The reply is to be an exact repetition of the entries that follow, with each picture left out.

* * * * * * *

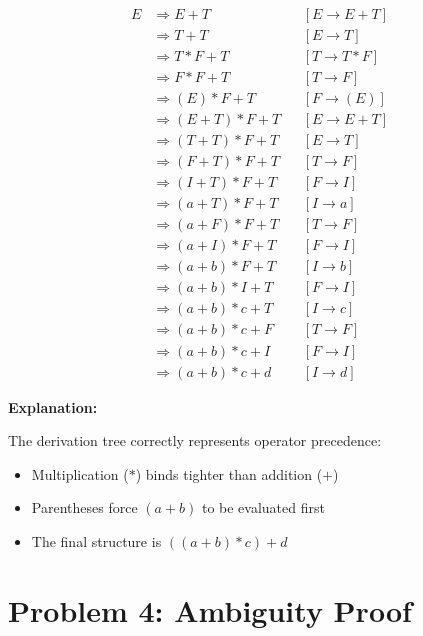 \documentclass[12pt]{article}
\begin{document}
\begin{align*}
E &\Rightarrow E + T                    && [E \to E + T] \\
  &\Rightarrow T + T                    && [E \to T] \\
  &\Rightarrow T * F + T                && [T \to T * F] \\
  &\Rightarrow F * F + T                && [T \to F] \\
  &\Rightarrow (E) * F + T              && [F \to (E)] \\
  &\Rightarrow (E + T) * F + T          && [E \to E + T] \\
  &\Rightarrow (T + T) * F + T          && [E \to T] \\
  &\Rightarrow (F + T) * F + T          && [T \to F] \\
  &\Rightarrow (I + T) * F + T          && [F \to I] \\
  &\Rightarrow (a + T) * F + T          && [I \to a] \\
  &\Rightarrow (a + F) * F + T          && [T \to F] \\
  &\Rightarrow (a + I) * F + T          && [F \to I] \\
  &\Rightarrow (a + b) * F + T          && [I \to b] \\
  &\Rightarrow (a + b) * I + T          && [F \to I] \\
  &\Rightarrow (a + b) * c + T          && [I \to c] \\
  &\Rightarrow (a + b) * c + F          && [T \to F] \\
  &\Rightarrow (a + b) * c + I          && [F \to I] \\
  &\Rightarrow (a + b) * c + d          && [I \to d]
\end{align*}

\textbf{Explanation:}

The derivation tree correctly represents operator precedence:
\begin{itemize}
\item Multiplication ($*$) binds tighter than addition ($+$)
\item Parentheses force $(a + b)$ to be evaluated first
\item The final structure is $((a + b) * c) + d$
\end{itemize}


\section{Problem 4: Ambiguity Proof}
\end{document}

* * * * * * *

=== EXERCISE RESULT ===
 \documentclass[12pt]{article}
\begin{document}
\begin{align*}
E &\Rightarrow E + T                    && [E \to E + T] \\
  &\Rightarrow T + T                    && [E \to T] \\
  &\Rightarrow T * F + T                && [T \to T * F] \\
  &\Rightarrow F * F + T                && [T \to F] \\
  &\Rightarrow (E) * F + T              && [F \to (E)] \\
  &\Rightarrow (E + T) * F + T          && [E \to E + T] \\
  &\Rightarrow (T + T) * F + T          && [E \to T] \\
  &\Rightarrow (F + T) * F + T          && [T \to F] \\
  &\Rightarrow (I + T) * F + T          && [F \to I] \\
  &\Rightarrow (a + T) * F + T          && [I \to a] \\
  &\Rightarrow (a + F) * F + T          && [T \to F] \\
  &\Rightarrow (a + I) * F + T          && [F \to I] \\
  &\Rightarrow (a + b) * F + T          && [I \to b] \\
  &\Rightarrow (a + b) * I + T          && [F \to I] \\
  &\Rightarrow (a + b) * c + T          && [I \to c] \\
  &\Rightarrow (a + b) * c + F          && [T \to F] \\
  &\Rightarrow (a + b) * c + I          && [F \to I] \\
  &\Rightarrow (a + b) * c + d          && [I \to d]
\end{align*}

\textbf{Explanation:}

The derivation tree correctly represents operator precedence:
\begin{itemize}
\item Multiplication ($*$) binds tighter than addition ($+$)
\item Parentheses force $(a + b)$ to be evaluated first
\item The final structure is $((a + b) * c) + d$
\end{itemize}


\section{Problem 4: Ambiguity Proof}
\end{document}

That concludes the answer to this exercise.